Remove Colon Polyps Sooner Than You Think

Colorectal Polyp (also commonly known as colonic polyps) is a common gastrointestinal disease, older people will increase the incidence of colon polyps and at higher rates of malignant transformation. Intestinal polyps are caused by genetics, diet, inflammation, infection and decreased immune capacity and other irritating factors. If patients with intestinal polyps dragged for the longer time, your chance of developing into cancer will become higher.

Colorectal cancer ranks second in incidence in Hong Kong and roughly 1 in 21 males and 1 in 34 females will acquire this disease with median age of onset at 68 in males and 69 in females.

A 37-year-old male office worker hasn’t a family medical history of colorectal cancer and no obvious symptoms. However, he eats junk, smokes and drinks alcohol with zero exercise. He underwent a colonoscopy and a 2cm cancerous polyp found. It was instantly removed by endoscopic surgery before turning into colorectal cancer.


From polyp to cancer

Colon polyps present for a significant duration of time (more than 5 years) are at high risk of developing into cancer. Sign and symptoms of colonic polyps relate to its location, size and shape.
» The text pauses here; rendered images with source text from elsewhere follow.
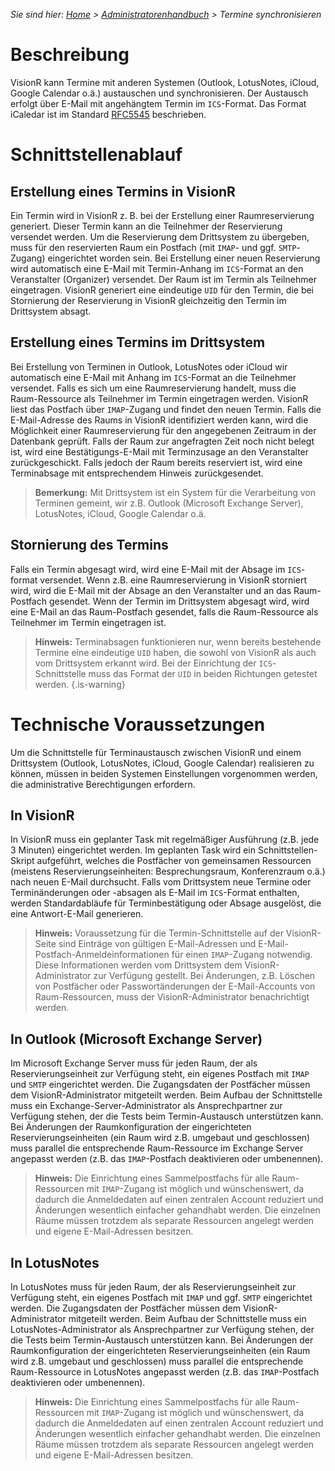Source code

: <!-- TITLE: Termine synchronisieren mit iCal -->
<!-- SUBTITLE: Terminsynchronisation über ICS in gemeinsamen IMAP-Postfächern in Outlook/LotusNotes/iCloud/Google Calendar -->

*Sie sind hier: [Home](/home) > [Administratorenhandbuch](/de/admin-guide) > Termine synchronisieren*
# Beschreibung
VisionR kann Termine mit anderen Systemen (Outlook, LotusNotes, iCloud, Google Calendar o.ä.) austauschen und synchronisieren.
Der Austausch erfolgt über E-Mail mit angehängtem Termin im `ICS`-Format. Das Format iCaledar ist im Standard [RFC5545](https://tools.ietf.org/html/rfc5545) beschrieben.

# Schnittstellenablauf
## Erstellung eines Termins in VisionR
Ein Termin wird in VisionR z. B. bei der Erstellung einer Raumreservierung generiert. Dieser Termin kann an die Teilnehmer der Reservierung versendet werden.
Um die Reservierung dem Drittsystem zu übergeben, muss für den reservierten Raum ein Postfach (mit `IMAP`- und ggf. `SMTP`-Zugang) eingerichtet worden sein.
Bei Erstellung einer neuen Reservierung wird automatisch eine E-Mail mit Termin-Anhang im `ICS`-Format an den Veranstalter (Organizer) versendet. Der Raum ist im Termin als Teilnehmer eingetragen.
VisionR generiert eine eindeutige `UID` für den Termin, die bei Stornierung der Reservierung in VisionR gleichzeitig den Termin im Drittsystem absagt.

## Erstellung eines Termins im Drittsystem
Bei Erstellung von Terminen in Outlook, LotusNotes oder iCloud wir automatisch eine E-Mail mit Anhang im `ICS`-Format an die Teilnehmer versendet.
Falls es sich um eine Raumreservierung handelt, muss die Raum-Ressource als Teilnehmer im Termin eingetragen werden.
VisionR liest das Postfach über `IMAP`-Zugang und findet den neuen Termin. Falls die E-Mail-Adresse des Raums in VisionR identifiziert werden kann, wird die Möglichkeit einer Raumreservierung für den angegebenen Zeitraum in der Datenbank geprüft.
Falls der Raum zur angefragten Zeit noch nicht belegt ist, wird eine Bestätigungs-E-Mail mit Terminzusage an den Veranstalter zurückgeschickt.
Falls jedoch der Raum bereits reserviert ist, wird eine Terminabsage mit entsprechendem Hinweis zurückgesendet.

> **Bemerkung:** Mit Drittsystem ist ein System für die Verarbeitung von Terminen gemeint, wir z.B. Outlook (Microsoft Exchange Server), LotusNotes, iCloud, Google Calendar o.ä.

## Stornierung des Termins
Falls ein Termin abgesagt wird, wird eine E-Mail mit der Absage im `ICS`-format versendet.
Wenn z.B. eine Raumreservierung in VisionR storniert wird, wird die E-Mail mit der Absage an den Veranstalter und an das Raum-Postfach gesendet.
Wenn der Termin im Drittsystem abgesagt wird, wird eine E-Mail an das Raum-Postfach gesendet, falls die Raum-Ressource als Teilnehmer im Termin eingetragen ist.

> **Hinweis:** Terminabsagen funktionieren nur, wenn bereits bestehende Termine eine eindeutige `UID` haben, die sowohl von VisionR als auch vom Drittsystem erkannt wird.
> Bei der Einrichtung der `ICS`-Schnittstelle muss das Format der `UID` in beiden Richtungen getestet werden.
{.is-warning}
# Technische Voraussetzungen
Um die Schnittstelle für Terminaustausch zwischen VisionR und einem Drittsystem (Outlook, LotusNotes, iCloud, Google Calendar) realisieren zu können, müssen in beiden Systemen Einstellungen vorgenommen werden, die administrative Berechtigungen erfordern.  
## In VisionR
In VisionR muss ein geplanter Task mit regelmäßiger Ausführung (z.B. jede 3 Minuten) eingerichtet werden. Im geplanten Task wird ein Schnittstellen-Skript aufgeführt, welches die Postfächer von gemeinsamen Ressourcen (meistens Reservierungseinheiten: Besprechungsraum, Konferenzraum o.ä.) nach neuen E-Mail durchsucht. Falls vom Drittsystem neue Termine oder Terminänderungen oder -absagen als E-Mail im `ICS`-Format enthalten, werden Standardabläufe für Terminbestätigung oder Absage ausgelöst, die eine Antwort-E-Mail generieren.

> **Hinweis:** Voraussetzung für die Termin-Schnittstelle auf der VisionR-Seite sind Einträge von gültigen E-Mail-Adressen und E-Mail-Postfach-Anmeldeinformationen für einen `IMAP`-Zugang notwendig. Diese Informationen werden vom Drittsystem dem VisionR-Administrator zur Verfügung gestellt. Bei Änderungen, z.B. Löschen von Postfächer oder Passwortänderungen der E-Mail-Accounts von Raum-Ressourcen, muss der VisionR-Administrator benachrichtigt werden.
## In Outlook (Microsoft Exchange Server)
Im Microsoft Exchange Server muss für jeden Raum, der als Reservierungseinheit zur Verfügung steht, ein eigenes Postfach mit `IMAP` und `SMTP` eingerichtet werden. Die Zugangsdaten der Postfächer müssen dem VisionR-Administrator mitgeteilt werden.
Beim Aufbau der Schnittstelle muss ein Exchange-Server-Administrator als Ansprechpartner zur Verfügung stehen, der die Tests beim Termin-Austausch unterstützen kann.
Bei Änderungen der Raumkonfiguration der eingerichteten Reservierungseinheiten (ein Raum wird z.B. umgebaut und geschlossen) muss parallel die entsprechende Raum-Ressource im Exchange Server angepasst werden (z.B. das `IMAP`-Postfach deaktivieren oder umbenennen).

> **Hinweis:** Die Einrichtung eines Sammelpostfachs für alle Raum-Ressourcen mit `IMAP`-Zugang ist möglich und wünschenswert, da dadurch die Anmeldedaten auf einen zentralen Account reduziert und Änderungen wesentlich einfacher gehandhabt werden. Die einzelnen Räume müssen trotzdem als separate Ressourcen angelegt werden und eigene E-Mail-Adressen besitzen.
## In LotusNotes
In LotusNotes muss für jeden Raum, der als Reservierungseinheit zur Verfügung steht, ein eigenes Postfach mit `IMAP` und ggf. `SMTP` eingerichtet werden. Die Zugangsdaten der Postfächer müssen dem VisionR-Administrator mitgeteilt werden.
Beim Aufbau der Schnittstelle muss ein LotusNotes-Administrator als Ansprechpartner zur Verfügung stehen, der die Tests beim Termin-Austausch unterstützen kann.
Bei Änderungen der Raumkonfiguration der eingerichteten Reservierungseinheiten (ein Raum wird z.B. umgebaut und geschlossen) muss parallel die entsprechende Raum-Ressource in LotusNotes angepasst werden (z.B. das `IMAP`-Postfach deaktivieren oder umbenennen).

> **Hinweis:** Die Einrichtung eines Sammelpostfachs für alle Raum-Ressourcen mit `IMAP`-Zugang ist möglich und wünschenswert, da dadurch die Anmeldedaten auf einen zentralen Account reduziert und Änderungen wesentlich einfacher gehandhabt werden. Die einzelnen Räume müssen trotzdem als separate Ressourcen angelegt werden und eigene E-Mail-Adressen besitzen.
In general, smaller colon polyps do not cause significant symptoms, so regular screening is necessary. When a polyp increases in size, common symptoms usually include rectal bleeding, blood in the stool, constipation or diarrhea. Please note the followings:

1) Rectal bleeding

Rectal bleeding is the most common symptom of hemorrhoids or colon polyps. The bright-red blood can be found on the surface of the patient’s stool. This may be due to colon polyps irritating rectal tissue during bowel movements, and causing rectal inflammation and bleeding.

2) Blood in the stool

Similar to rectal bleeding, stool is found in small amounts of reddish brown blood. Patients with blood in the stool appear to have a fecal occult blood test. According to the faecal occult blood test, surgeons will advise whether a colonoscopy is needed.

3) Constipation and diarrhea

Bowel ordinarily generates a rhythmic movement. Your stool is either consistently hard and comes out in pieces or a soft, single piece that passes without much effort. All these changes may be intestinal obstruction due to intestinal polyps. Constipation or diarrhea may also be symptoms of other intestinal diseases or infections. Therefore, it is important to check the severity of the patient’s condition, and the timing and extent of diarrhea or constipation.


Importance of polyps’ removal

Colon polyps are classified into non-adenomatous polyps and adenomatous polyps.

Adenomatous polyps will not be self-eliminated and are not amenable to medication. Polyps with no appropriate treatment will grow and eventually develop into cancer. Non-adenomatous polyps are relatively safe, and sometimes tiny inflammatory polyps can disappear on their own or through anti-inflammatory treatment, but inflammatory polyps can develop into adenomas polyps because of the irritation of inflammation for a long time.

The varied treatment approaches are designed for different specific conditions. As colon polyps has risk of becoming cancer, surgeons usually suggest endoscopic removal, a procedure known as polypectomy. This procedure is safe, effective in preventing polyps to become cancer and is scar-less.


Pay attention to regular colonoscopy

Mr. Yang, in his mid-sixties, had several times of blood in the stool five years ago. He worried about suffering from rectal cancer, and eventually sigmoid colon polyps were found after colonoscopy. Those polyps were resected and confirmed to be benign adenomatous polyps after histological assessment. A regular screening after surgery is essential. Mr. Yang did not turn up in the regular checkups since then. Five years later, he again found symptoms of blood in the stool, and results revealed that polyps recurred and became cancer.

Mr. Yang’s case reflects a fact that some people underestimate the importance of surveillance endoscopy in particularly those high-risk individuals. Due to anxiety or fear, some patients do not want to re-examine after polyps’ removal, resulting in failure to prevent colonic cancer.

For patients with a family medical history of polyps, surgeons will determine the frequency and duration of the patient to re-examine after the first endoscopic surgery. Re-examination is usually done once every three years, if no polyp is found in two consecutive cases, surgeons will extend the detection period. Whenever a small polyp is found, it should be removed promptly and sent for histological assessment. This can reduce the chance of malignant polyps’ formation.